Denis Erio Pederson (born September 10, 1975) is a Canadian former professional ice hockey player. He played a total of 435 games in the National Hockey League and then went on to great success playing for Eisbären Berlin in Germany.

Career 
A native of Prince Albert, Saskatchewan, Pederson played for the Carlton Park Mustangs and joined his hometown team Prince Albert Raiders when he was 16 years old.

He was selected by the New Jersey Devils in the 1993 NHL Draft (first round, 13th overall). He continued playing for the Raiders in the WHL and also spent time with AHL’s Albany River Rats, before making his NHL debut with the Devils during the 1995-96 season.

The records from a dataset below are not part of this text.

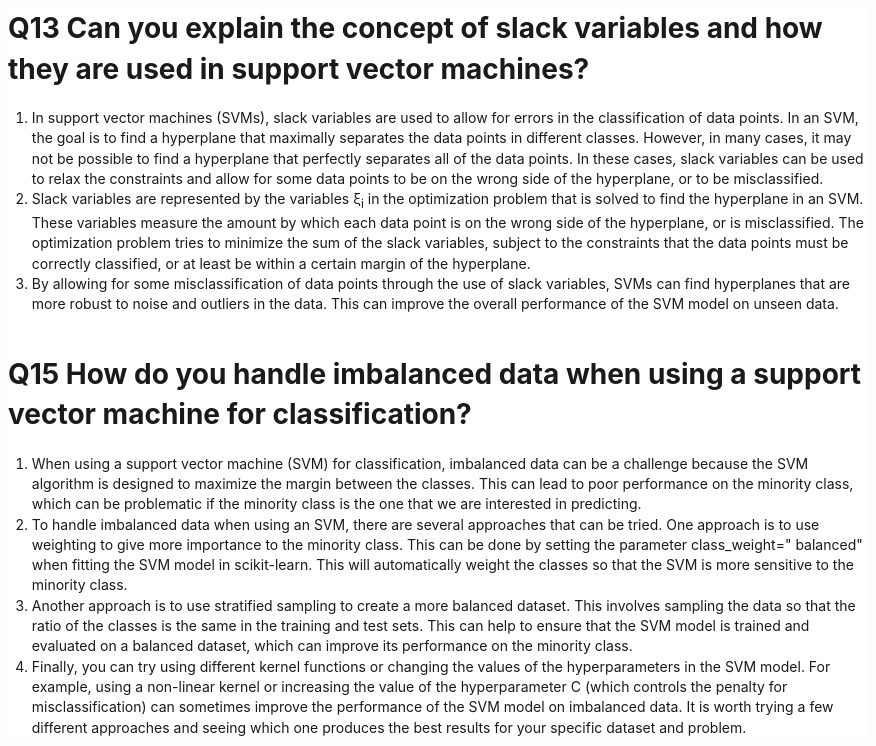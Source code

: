 # Q13 Can you explain the concept of slack variables and how they are used in support vector machines?

1. In support vector machines (SVMs), slack variables are used to allow for errors in the classification of data points.
   In an SVM, the goal is to find a hyperplane that maximally separates the data points in different classes. However,
   in many cases, it may not be possible to find a hyperplane that perfectly separates all of the data points. In these
   cases, slack variables can be used to relax the constraints and allow for some data points to be on the wrong side of
   the hyperplane, or to be misclassified.
2. Slack variables are represented by the variables ξ<sub>i</sub> in the optimization problem that is solved to find the
   hyperplane in an SVM. These variables measure the amount by which each data point is on the wrong side of the
   hyperplane, or is misclassified. The optimization problem tries to minimize the sum of the slack variables, subject
   to the constraints that the data points must be correctly classified, or at least be within a certain margin of the
   hyperplane.
3. By allowing for some misclassification of data points through the use of slack variables, SVMs can find hyperplanes
   that are more robust to noise and outliers in the data. This can improve the overall performance of the SVM model on
   unseen data.

# Q15 How do you handle imbalanced data when using a support vector machine for classification?

1. When using a support vector machine (SVM) for classification, imbalanced data can be a challenge because the SVM
   algorithm is designed to maximize the margin between the classes. This can lead to poor performance on the minority
   class, which can be problematic if the minority class is the one that we are interested in predicting.
2. To handle imbalanced data when using an SVM, there are several approaches that can be tried. One approach is to use
   weighting to give more importance to the minority class. This can be done by setting the parameter class_weight="
   balanced" when fitting the SVM model in scikit-learn. This will automatically weight the classes so that the SVM is
   more sensitive to the minority class.
3. Another approach is to use stratified sampling to create a more balanced dataset. This involves sampling the data so
   that the ratio of the classes is the same in the training and test sets. This can help to ensure that the SVM model
   is trained and evaluated on a balanced dataset, which can improve its performance on the minority class.
4. Finally, you can try using different kernel functions or changing the values of the hyperparameters in the SVM model.
   For example, using a non-linear kernel or increasing the value of the hyperparameter C (which controls the penalty
   for misclassification) can sometimes improve the performance of the SVM model on imbalanced data. It is worth trying
   a few different approaches and seeing which one produces the best results for your specific dataset and problem.
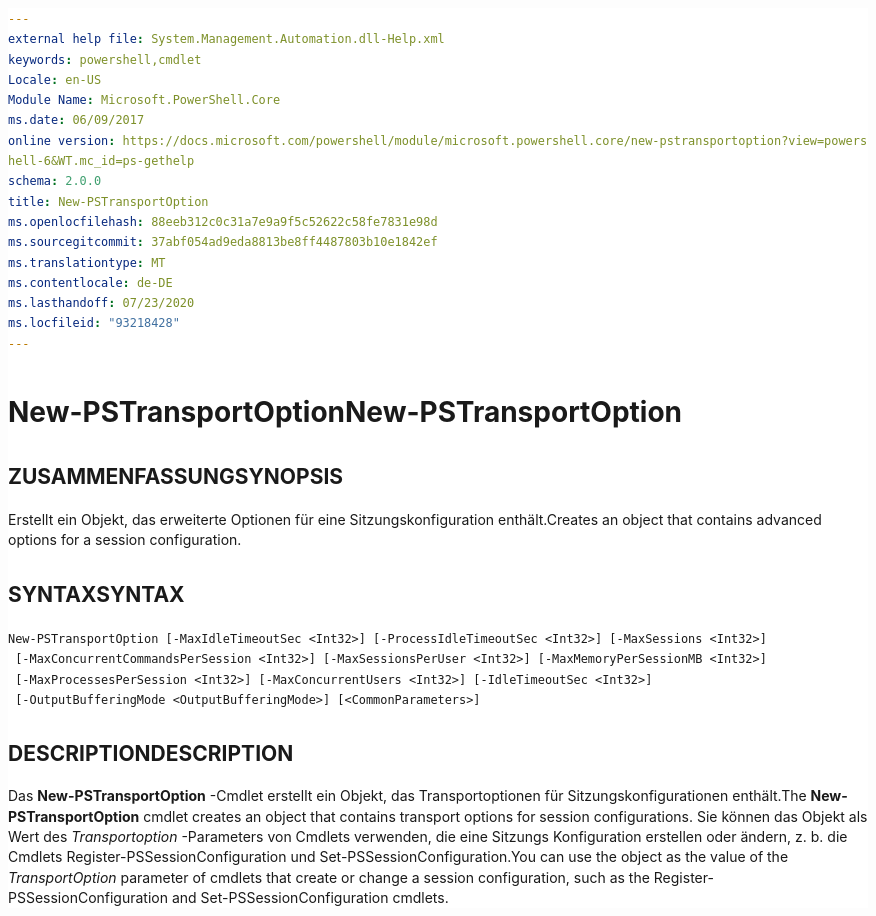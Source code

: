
```yaml
---
external help file: System.Management.Automation.dll-Help.xml
keywords: powershell,cmdlet
Locale: en-US
Module Name: Microsoft.PowerShell.Core
ms.date: 06/09/2017
online version: https://docs.microsoft.com/powershell/module/microsoft.powershell.core/new-pstransportoption?view=powershell-6&WT.mc_id=ps-gethelp
schema: 2.0.0
title: New-PSTransportOption
ms.openlocfilehash: 88eeb312c0c31a7e9a9f5c52622c58fe7831e98d
ms.sourcegitcommit: 37abf054ad9eda8813be8ff4487803b10e1842ef
ms.translationtype: MT
ms.contentlocale: de-DE
ms.lasthandoff: 07/23/2020
ms.locfileid: "93218428"
---
```

# <span data-ttu-id="9317e-103">New-PSTransportOption</span><span class="sxs-lookup"><span data-stu-id="9317e-103">New-PSTransportOption</span></span>

## <span data-ttu-id="9317e-104">ZUSAMMENFASSUNG</span><span class="sxs-lookup"><span data-stu-id="9317e-104">SYNOPSIS</span></span>
<span data-ttu-id="9317e-105">Erstellt ein Objekt, das erweiterte Optionen für eine Sitzungskonfiguration enthält.</span><span class="sxs-lookup"><span data-stu-id="9317e-105">Creates an object that contains advanced options for a session configuration.</span></span>

## <span data-ttu-id="9317e-106">SYNTAX</span><span class="sxs-lookup"><span data-stu-id="9317e-106">SYNTAX</span></span>

```
New-PSTransportOption [-MaxIdleTimeoutSec <Int32>] [-ProcessIdleTimeoutSec <Int32>] [-MaxSessions <Int32>]
 [-MaxConcurrentCommandsPerSession <Int32>] [-MaxSessionsPerUser <Int32>] [-MaxMemoryPerSessionMB <Int32>]
 [-MaxProcessesPerSession <Int32>] [-MaxConcurrentUsers <Int32>] [-IdleTimeoutSec <Int32>]
 [-OutputBufferingMode <OutputBufferingMode>] [<CommonParameters>]
```

## <span data-ttu-id="9317e-107">DESCRIPTION</span><span class="sxs-lookup"><span data-stu-id="9317e-107">DESCRIPTION</span></span>

<span data-ttu-id="9317e-108">Das **New-PSTransportOption** -Cmdlet erstellt ein Objekt, das Transportoptionen für Sitzungskonfigurationen enthält.</span><span class="sxs-lookup"><span data-stu-id="9317e-108">The **New-PSTransportOption** cmdlet creates an object that contains transport options for session configurations.</span></span>
<span data-ttu-id="9317e-109">Sie können das Objekt als Wert des *Transportoption* -Parameters von Cmdlets verwenden, die eine Sitzungs Konfiguration erstellen oder ändern, z. b. die Cmdlets Register-PSSessionConfiguration und Set-PSSessionConfiguration.</span><span class="sxs-lookup"><span data-stu-id="9317e-109">You can use the object as the value of the *TransportOption* parameter of cmdlets that create or change a session configuration, such as the Register-PSSessionConfiguration and Set-PSSessionConfiguration cmdlets.</span></span>
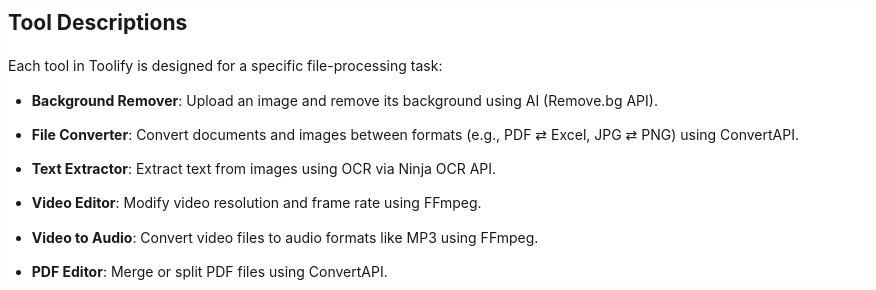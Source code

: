 ## Tool Descriptions

Each tool in Toolify is designed for a specific file-processing task:

- **Background Remover**: Upload an image and remove its background using AI (Remove.bg API).

- **File Converter**: Convert documents and images between formats (e.g., PDF ⇄ Excel, JPG ⇄ PNG) using ConvertAPI.

- **Text Extractor**: Extract text from images using OCR via Ninja OCR API.

- **Video Editor**: Modify video resolution and frame rate using FFmpeg.

- **Video to Audio**: Convert video files to audio formats like MP3 using FFmpeg.

- **PDF Editor**: Merge or split PDF files using ConvertAPI.

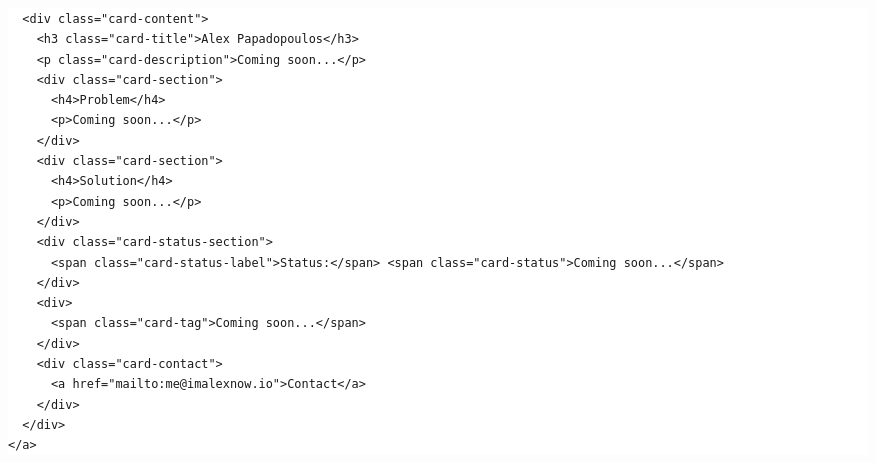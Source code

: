       <div class="card-content">
        <h3 class="card-title">Alex Papadopoulos</h3>
        <p class="card-description">Coming soon...</p>
        <div class="card-section">
          <h4>Problem</h4>
          <p>Coming soon...</p>
        </div>
        <div class="card-section">
          <h4>Solution</h4>
          <p>Coming soon...</p>
        </div>
        <div class="card-status-section">
          <span class="card-status-label">Status:</span> <span class="card-status">Coming soon...</span>
        </div>
        <div>
          <span class="card-tag">Coming soon...</span>
        </div>
        <div class="card-contact">
          <a href="mailto:me@imalexnow.io">Contact</a>
        </div>
      </div>
    </a>
  </div>
  
  <div class="card">
    <a href="tristan-project/">
      <div class="card-image">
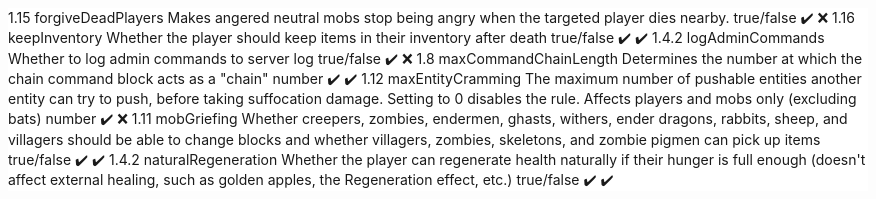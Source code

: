 <td style="height: 21px;">1.15</td>
</tr>
<tr style="height: 41px;">
<td style="height: 41px;">forgiveDeadPlayers</td>
<td style="height: 41px;">Makes angered neutral mobs stop being angry when the targeted player dies nearby.</td>
<td style="height: 41px;">true/false</td>
<td style="height: 41px;">✔️</td>
<td style="height: 41px;">❌</td>
<td style="height: 41px;">1.16</td>
</tr>
<tr style="height: 41px;">
<td style="height: 41px;">keepInventory</td>
<td style="height: 41px;">Whether the player should keep items in their inventory after death</td>
<td style="height: 41px;">true/false</td>
<td style="height: 41px;">✔️</td>
<td style="height: 41px;">✔️</td>
<td style="height: 41px;">1.4.2</td>
</tr>
<tr style="height: 21px;">
<td style="height: 21px;">logAdminCommands</td>
<td style="height: 21px;">Whether to log admin commands to server log</td>
<td style="height: 21px;">true/false</td>
<td style="height: 21px;">✔️</td>
<td style="height: 21px;">❌</td>
<td style="height: 21px;">1.8</td>
</tr>
<tr style="height: 41px;">
<td style="height: 41px;">maxCommandChainLength</td>
<td style="height: 41px;">Determines the number at which the chain command block acts as a "chain"</td>
<td style="height: 41px;">number</td>
<td style="height: 41px;">✔️</td>
<td style="height: 41px;">✔️</td>
<td style="height: 41px;">1.12</td>
</tr>
<tr style="height: 81px;">
<td style="height: 81px;">maxEntityCramming</td>
<td style="height: 81px;">The maximum number of pushable entities another entity can try to push, before taking suffocation damage. Setting to 0 disables the rule. Affects players and mobs only (excluding bats)</td>
<td style="height: 81px;">number</td>
<td style="height: 81px;">✔️</td>
<td style="height: 81px;">❌</td>
<td style="height: 81px;">1.11</td>
</tr>
<tr style="height: 81px;">
<td style="height: 81px;">mobGriefing</td>
<td style="height: 81px;">Whether creepers, zombies, endermen, ghasts, withers, ender dragons, rabbits, sheep, and villagers should be able to change blocks and whether villagers, zombies, skeletons, and zombie pigmen can pick up items</td>
<td style="height: 81px;">true/false</td>
<td style="height: 81px;">✔️</td>
<td style="height: 81px;">✔️</td>
<td style="height: 81px;">1.4.2</td>
</tr>
<tr style="height: 61px;">
<td style="height: 61px;">naturalRegeneration</td>
<td style="height: 61px;">Whether the player can regenerate health naturally if their hunger is full enough (doesn't affect external healing, such as golden apples, the Regeneration effect, etc.)</td>
<td style="height: 61px;">true/false</td>
<td style="height: 61px;">✔️</td>
<td style="height: 61px;">✔️</td>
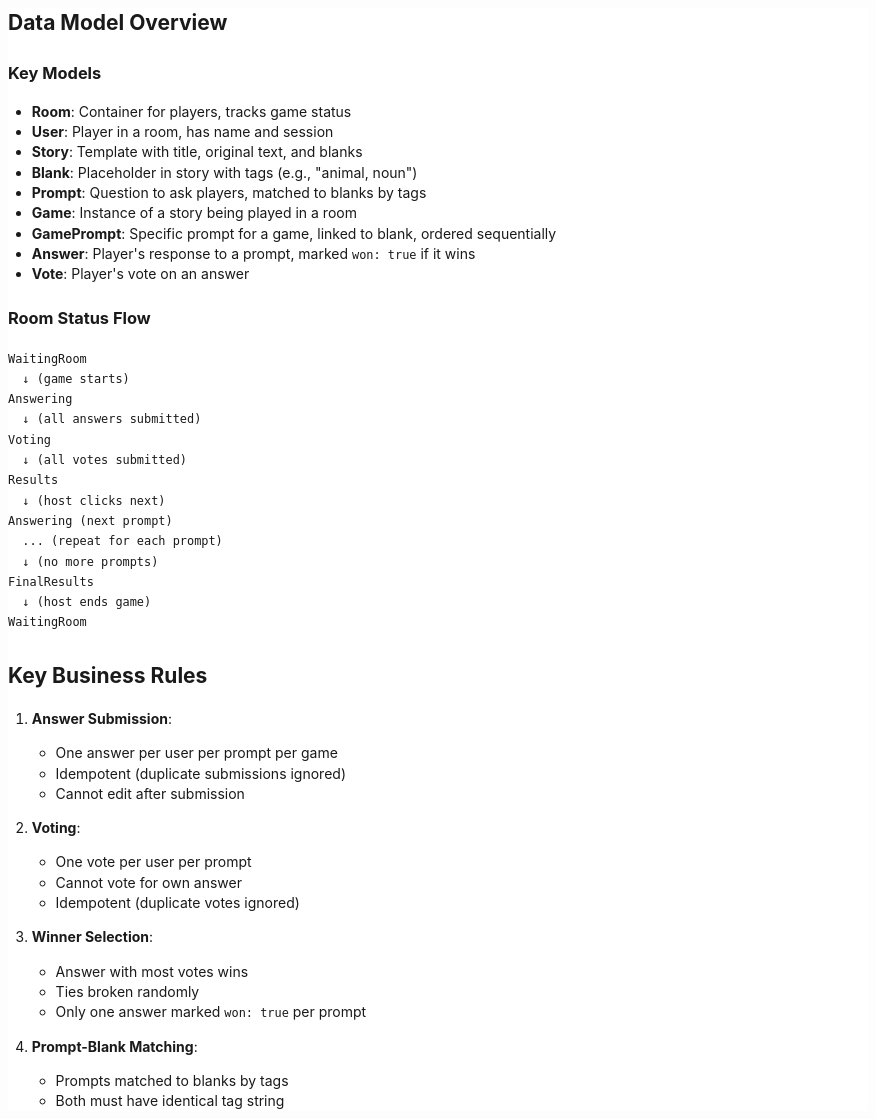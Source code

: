 ## Data Model Overview

### Key Models
- **Room**: Container for players, tracks game status
- **User**: Player in a room, has name and session
- **Story**: Template with title, original text, and blanks
- **Blank**: Placeholder in story with tags (e.g., "animal, noun")
- **Prompt**: Question to ask players, matched to blanks by tags
- **Game**: Instance of a story being played in a room
- **GamePrompt**: Specific prompt for a game, linked to blank, ordered sequentially
- **Answer**: Player's response to a prompt, marked `won: true` if it wins
- **Vote**: Player's vote on an answer

### Room Status Flow
```
WaitingRoom
  ↓ (game starts)
Answering
  ↓ (all answers submitted)
Voting
  ↓ (all votes submitted)
Results
  ↓ (host clicks next)
Answering (next prompt)
  ... (repeat for each prompt)
  ↓ (no more prompts)
FinalResults
  ↓ (host ends game)
WaitingRoom
```

## Key Business Rules

1. **Answer Submission**:
   - One answer per user per prompt per game
   - Idempotent (duplicate submissions ignored)
   - Cannot edit after submission

2. **Voting**:
   - One vote per user per prompt
   - Cannot vote for own answer
   - Idempotent (duplicate votes ignored)

3. **Winner Selection**:
   - Answer with most votes wins
   - Ties broken randomly
   - Only one answer marked `won: true` per prompt

4. **Prompt-Blank Matching**:
   - Prompts matched to blanks by tags
   - Both must have identical tag string
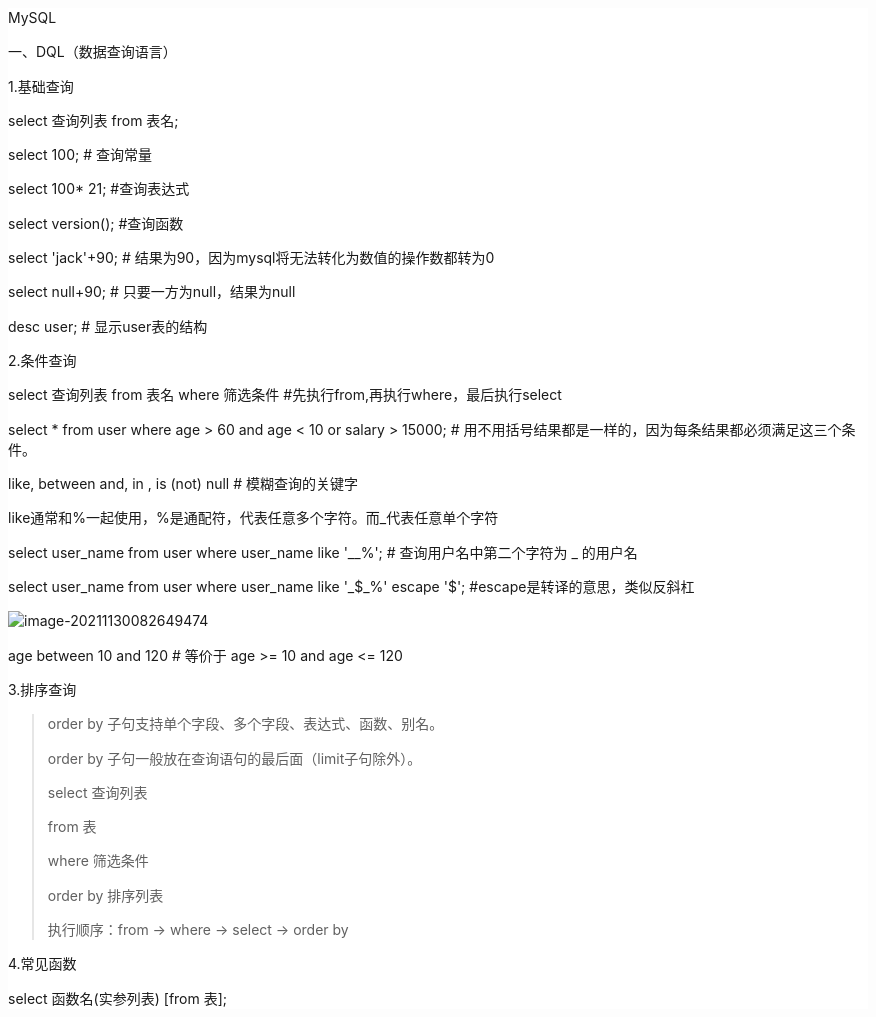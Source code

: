 MySQL

一、DQL（数据查询语言）

1.基础查询

select 查询列表 from 表名;

select 100; # 查询常量

select 100* 21; #查询表达式

select version(); #查询函数

select 'jack'+90; # 结果为90，因为mysql将无法转化为数值的操作数都转为0

select null+90; # 只要一方为null，结果为null

desc user; # 显示user表的结构

2.条件查询

select 查询列表 from 表名 where 筛选条件 #先执行from,再执行where，最后执行select

select * from user where age > 60 and age < 10 or salary > 15000; # 用不用括号结果都是一样的，因为每条结果都必须满足这三个条件。

like, between and, in , is (not) null # 模糊查询的关键字

like通常和%一起使用，%是通配符，代表任意多个字符。而_代表任意单个字符

select user_name from user where user_name like '_\_%'; # 查询用户名中第二个字符为 _ 的用户名

select user_name from user where user_name like '_$_%' escape '$'; #escape是转译的意思，类似反斜杠

![image-20211130082649474](https://gitee.com/wmbyy/typora_pictures/raw/master/pictures/image-20211130082649474.png)

age between 10 and 120 # 等价于 age >= 10 and age <= 120



3.排序查询



>order by 子句支持单个字段、多个字段、表达式、函数、别名。
>
>order by 子句一般放在查询语句的最后面（limit子句除外）。
>
>select 查询列表
>
>from 表
>
>where 筛选条件
>
>order by 排序列表
>
>执行顺序：from -> where -> select -> order by



4.常见函数

select 函数名(实参列表)  [from 表];
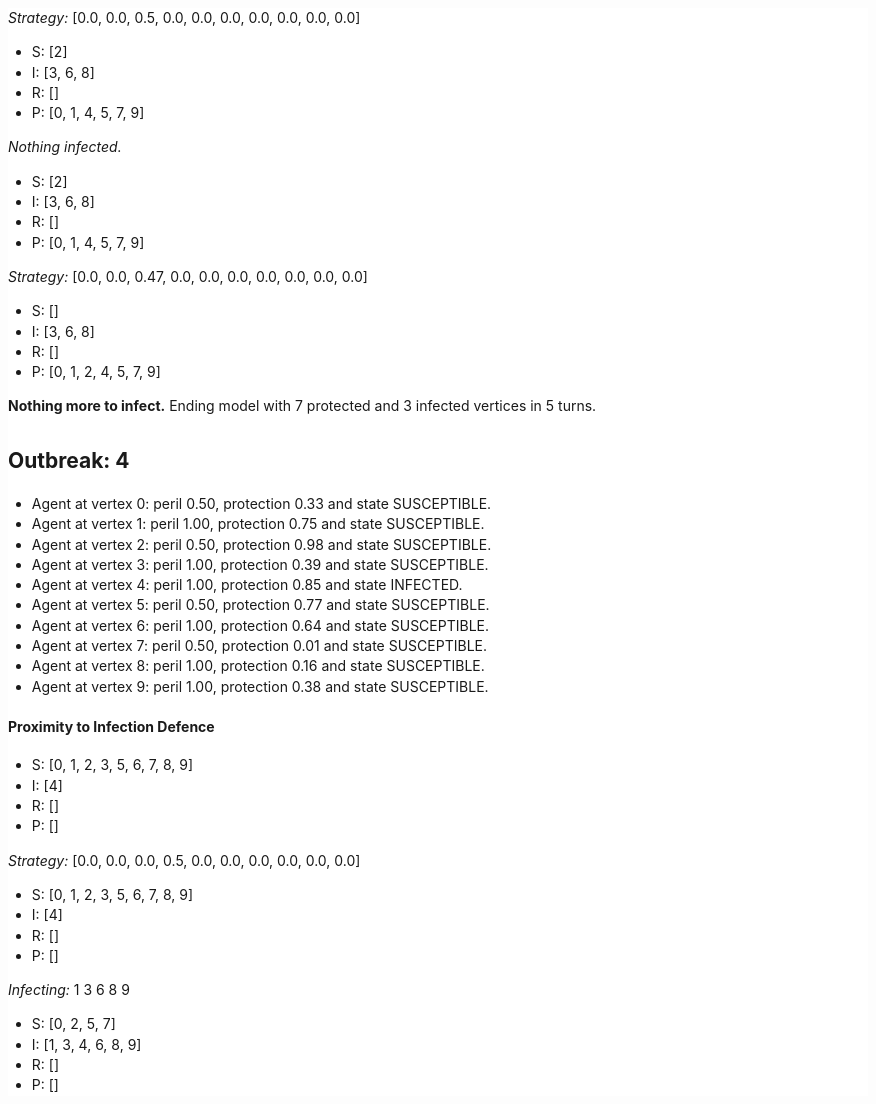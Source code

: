_Strategy:_ [0.0, 0.0, 0.5, 0.0, 0.0, 0.0, 0.0, 0.0, 0.0, 0.0]


 * S: [2]
 * I: [3, 6, 8]
 * R: []
 * P: [0, 1, 4, 5, 7, 9]

_Nothing infected._

 * S: [2]
 * I: [3, 6, 8]
 * R: []
 * P: [0, 1, 4, 5, 7, 9]

_Strategy:_ [0.0, 0.0, 0.47, 0.0, 0.0, 0.0, 0.0, 0.0, 0.0, 0.0]


 * S: []
 * I: [3, 6, 8]
 * R: []
 * P: [0, 1, 2, 4, 5, 7, 9]

__Nothing more to infect.__
Ending model with 7 protected and 3 infected vertices in 5 turns.

## Outbreak: 4
* Agent at vertex 0: peril 0.50, protection 0.33 and state SUSCEPTIBLE.
* Agent at vertex 1: peril 1.00, protection 0.75 and state SUSCEPTIBLE.
* Agent at vertex 2: peril 0.50, protection 0.98 and state SUSCEPTIBLE.
* Agent at vertex 3: peril 1.00, protection 0.39 and state SUSCEPTIBLE.
* Agent at vertex 4: peril 1.00, protection 0.85 and state INFECTED.
* Agent at vertex 5: peril 0.50, protection 0.77 and state SUSCEPTIBLE.
* Agent at vertex 6: peril 1.00, protection 0.64 and state SUSCEPTIBLE.
* Agent at vertex 7: peril 0.50, protection 0.01 and state SUSCEPTIBLE.
* Agent at vertex 8: peril 1.00, protection 0.16 and state SUSCEPTIBLE.
* Agent at vertex 9: peril 1.00, protection 0.38 and state SUSCEPTIBLE.

#### Proximity to Infection Defence


 * S: [0, 1, 2, 3, 5, 6, 7, 8, 9]
 * I: [4]
 * R: []
 * P: []

_Strategy:_ [0.0, 0.0, 0.0, 0.5, 0.0, 0.0, 0.0, 0.0, 0.0, 0.0]


 * S: [0, 1, 2, 3, 5, 6, 7, 8, 9]
 * I: [4]
 * R: []
 * P: []

_Infecting:_ 1 3 6 8 9 

 * S: [0, 2, 5, 7]
 * I: [1, 3, 4, 6, 8, 9]
 * R: []
 * P: []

In 2000, he was traded along with Brendan Morrison from the New Jersey Devils to the Vancouver Canucks in exchange for Alexander Mogilny.

Until 2003, he played 435 games in the National Hockey League for the New Jersey Devils, Vancouver Canucks, Phoenix Coyotes and Nashville Predators.

From 2003 to 2012, Pederson played for Eisbären Berlin of the German top-flight Deutsche Eishockey Liga (DEL) and won six German championships as well as the 2010 European Trophy with the team. He had his jersey number 20 retired by the Berlin club in December 2015.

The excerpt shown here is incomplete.